Protest at Biden's Iraq trip
2009-07-03 16:02
Baghdad - A fiery protest marked the start on Friday of US vice-president Joe Biden's visit to Iraq, with supporters of the Shi’ite anti-American cleric Moqtada al-Sadr burning the Stars and Stripes.
Biden met General Ray Odierno, the top US officer in Iraq, and Christopher Hill, Washington's ambassador in Baghdad, who briefed him on the military and political situation, three days after a major US troop pullback.
The vice-president's trip, aimed at bridging Iraq's sectarian divide ahead of a complete American military pullout in 2011, comes just after President Barack Obama gave Biden the task to oversee the US departure.
A stark reminder of the legacy inherited by Obama's administration, however, came in Sadr City, where hundreds of supporters of Sadr, who is in self-imposed exile, chanted anti-US slogans.
Timeline
The White House said Biden would visit American troops, now stationed on the outskirts of Iraqi cities following their June 30 withdrawal from urban centres.

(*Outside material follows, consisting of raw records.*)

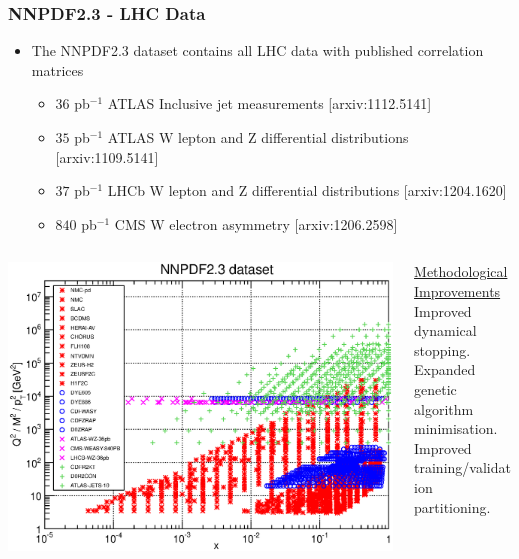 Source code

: \documentclass[10pt]{beamer}
\begin{document}
\begin{frame}
\frametitle{NNPDF2.3 - LHC Data}
\begin{itemize}
\item<1->{ \small The NNPDF2.3 dataset contains all LHC data with published correlation matrices }
 \begin{itemize}
 \item<1->  $36$ pb$^{-1}$ ATLAS Inclusive jet measurements \hfill  {\color{blue}[arxiv:1112.5141]}
  \item<1->  $35$ pb$^{-1}$  ATLAS W lepton and Z differential distributions \hfill{\color{blue}[arxiv:1109.5141]}
   \item<1->  $37$ pb$^{-1}$ LHCb W lepton and Z differential distributions \hfill {\color{blue}[arxiv:1204.1620]}
  \item<1-> $840$ pb$^{-1}$ CMS  W electron asymmetry \hfill {\color{blue}[arxiv:1206.2598]}

\end{itemize}
\end{itemize}

\begin{columns}
  \begin{column}{0.5\textwidth}
   \includegraphics[width=1.0\textwidth]{kin23}
  \end{column}

  \begin{column}{0.5\textwidth}
    \small
\underline{Methodological Improvements}\\
\vskip10pt
Improved dynamical stopping.\\
Expanded genetic algorithm minimisation.\\
Improved training/validation partitioning.


\end{column}
\end{columns}
\end{frame}
\end{document}
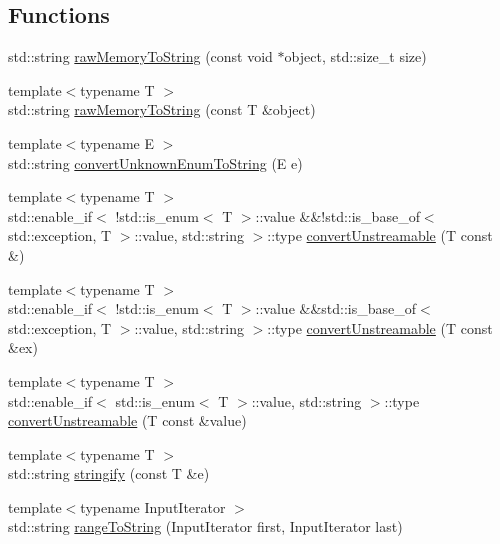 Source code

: \subsection*{Functions}
\begin{DoxyCompactItemize}
\item 
std\+::string \mbox{\hyperlink{namespace_catch_1_1_detail_ac5d6c510e565ee5bddcc2236194ce29e}{raw\+Memory\+To\+String}} (const void $\ast$object, std\+::size\+\_\+t size)
\item 
{\footnotesize template$<$typename T $>$ }\\std\+::string \mbox{\hyperlink{namespace_catch_1_1_detail_a371620ed524abfcae5c3772bf49b563a}{raw\+Memory\+To\+String}} (const T \&object)
\item 
{\footnotesize template$<$typename E $>$ }\\std\+::string \mbox{\hyperlink{namespace_catch_1_1_detail_a242396de537c5176710d680cc9ca6b93}{convert\+Unknown\+Enum\+To\+String}} (E e)
\item 
{\footnotesize template$<$typename T $>$ }\\std\+::enable\+\_\+if$<$ !std\+::is\+\_\+enum$<$ T $>$\+::value \&\&!std\+::is\+\_\+base\+\_\+of$<$ std\+::exception, T $>$\+::value, std\+::string $>$\+::type \mbox{\hyperlink{namespace_catch_1_1_detail_a8e765acd7fc9eabdc34c786014cf02cd}{convert\+Unstreamable}} (T const \&)
\item 
{\footnotesize template$<$typename T $>$ }\\std\+::enable\+\_\+if$<$ !std\+::is\+\_\+enum$<$ T $>$\+::value \&\&std\+::is\+\_\+base\+\_\+of$<$ std\+::exception, T $>$\+::value, std\+::string $>$\+::type \mbox{\hyperlink{namespace_catch_1_1_detail_aa5db7cae49c34a5e656be39ea52dbe22}{convert\+Unstreamable}} (T const \&ex)
\item 
{\footnotesize template$<$typename T $>$ }\\std\+::enable\+\_\+if$<$ std\+::is\+\_\+enum$<$ T $>$\+::value, std\+::string $>$\+::type \mbox{\hyperlink{namespace_catch_1_1_detail_abcc3139c8a868a369402e546045fbfb8}{convert\+Unstreamable}} (T const \&value)
\item 
{\footnotesize template$<$typename T $>$ }\\std\+::string \mbox{\hyperlink{namespace_catch_1_1_detail_af0ad48344ffd3f92f3568465248a9880}{stringify}} (const T \&e)
\item 
{\footnotesize template$<$typename Input\+Iterator $>$ }\\std\+::string \mbox{\hyperlink{namespace_catch_1_1_detail_a6650a1dff325bf29962ff15ae73fd972}{range\+To\+String}} (Input\+Iterator first, Input\+Iterator last)
\end{DoxyCompactItemize}
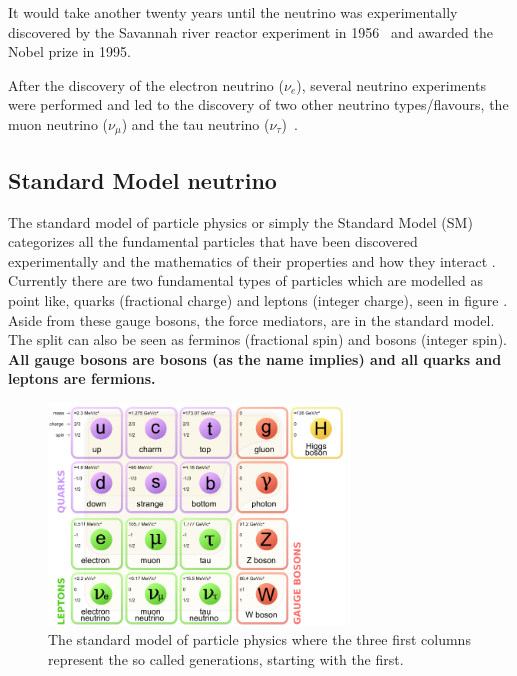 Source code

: It would take another twenty years until the neutrino was experimentally discovered by the Savannah river reactor experiment in 1956~\cite{6Reines} and awarded the Nobel prize in 1995.

After the discovery of the electron neutrino ($\nu_e$), several neutrino experiments were performed and led to the discovery of two other neutrino types/flavours, the muon neutrino ($\nu_\mu$) and the tau neutrino ($\nu_\tau$)~\cite{7Danby, 8Perl, Fix1}.

\subsection{Standard Model neutrino}\label{subsection:SMN}
The standard model of particle physics or simply the Standard Model (SM) categorizes all the fundamental particles that have been discovered experimentally and the mathematics of their properties and how they interact \cite{32Burchan:1995, 38griffiths}. Currently there are two fundamental types of particles which are modelled as point like, quarks (fractional charge) and leptons (integer charge), seen in figure . Aside from these gauge bosons, the force mediators, are in the standard model. The split can also be seen as ferminos (fractional spin) and bosons (integer spin). \textbf{All gauge bosons are bosons (as the name implies) and all quarks and leptons are fermions.}

\begin{figure}[h!]
\includegraphics[width=0.7\textwidth]{figures/Standard_Model_of_Elementary_Particles.png}
\caption{The standard model of particle physics where the three first columns represent the so called generations, starting with the first. \cite{33wiki1:Online}}
 \label{fig:standardModel}
\end{figure}

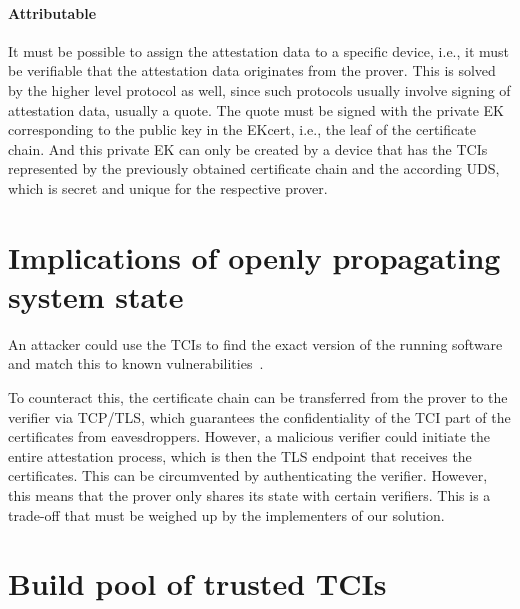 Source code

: \paragraph{Attributable}
It must be possible to assign the attestation data to a specific device, i.e., it must be verifiable that the attestation data originates from the prover.
This is solved by the higher level protocol as well, since such protocols usually involve signing of attestation data, usually a quote.
The quote must be signed with the private EK corresponding to the public key in the EKcert, i.e., the leaf of the certificate chain.
And this private EK can only be created by a device that has the TCIs represented by the previously obtained certificate chain and the according UDS, which is secret and unique for the respective prover.



\section{Implications of openly propagating system state}

An attacker could use the TCIs to find the exact version of the running software and match this to known vulnerabilities~\cite{rfc9334}.

To counteract this, the certificate chain can be transferred from the prover to the verifier via TCP/TLS, which guarantees the confidentiality of the TCI part of the certificates from eavesdroppers.
However, a malicious verifier could initiate the entire attestation process, which is then the TLS endpoint that receives the certificates.
This can be circumvented by authenticating the verifier.
However, this means that the prover only shares its state with certain verifiers.
This is a trade-off that must be weighed up by the implementers of our solution.


\section{Build pool of trusted TCIs}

It also said talks with political leaders, including Prime Minister Nuri al-Maliki, will renew the US commitment to complete the terms of a security deal signed between the two governments in November last year that set a timeline for the US military exit.
It is Biden's first trip to Iraq since he was sworn in as vice-president in January, but he previously made several trips when he was chairperson of the Senate foreign relations committee.
The White House said Biden would work closely with Odierno and Hill, as US forces prepare to leave the country for good, ending a military engagement that started with the 2003 invasion ordered by Obama's predecessor, George W Bush.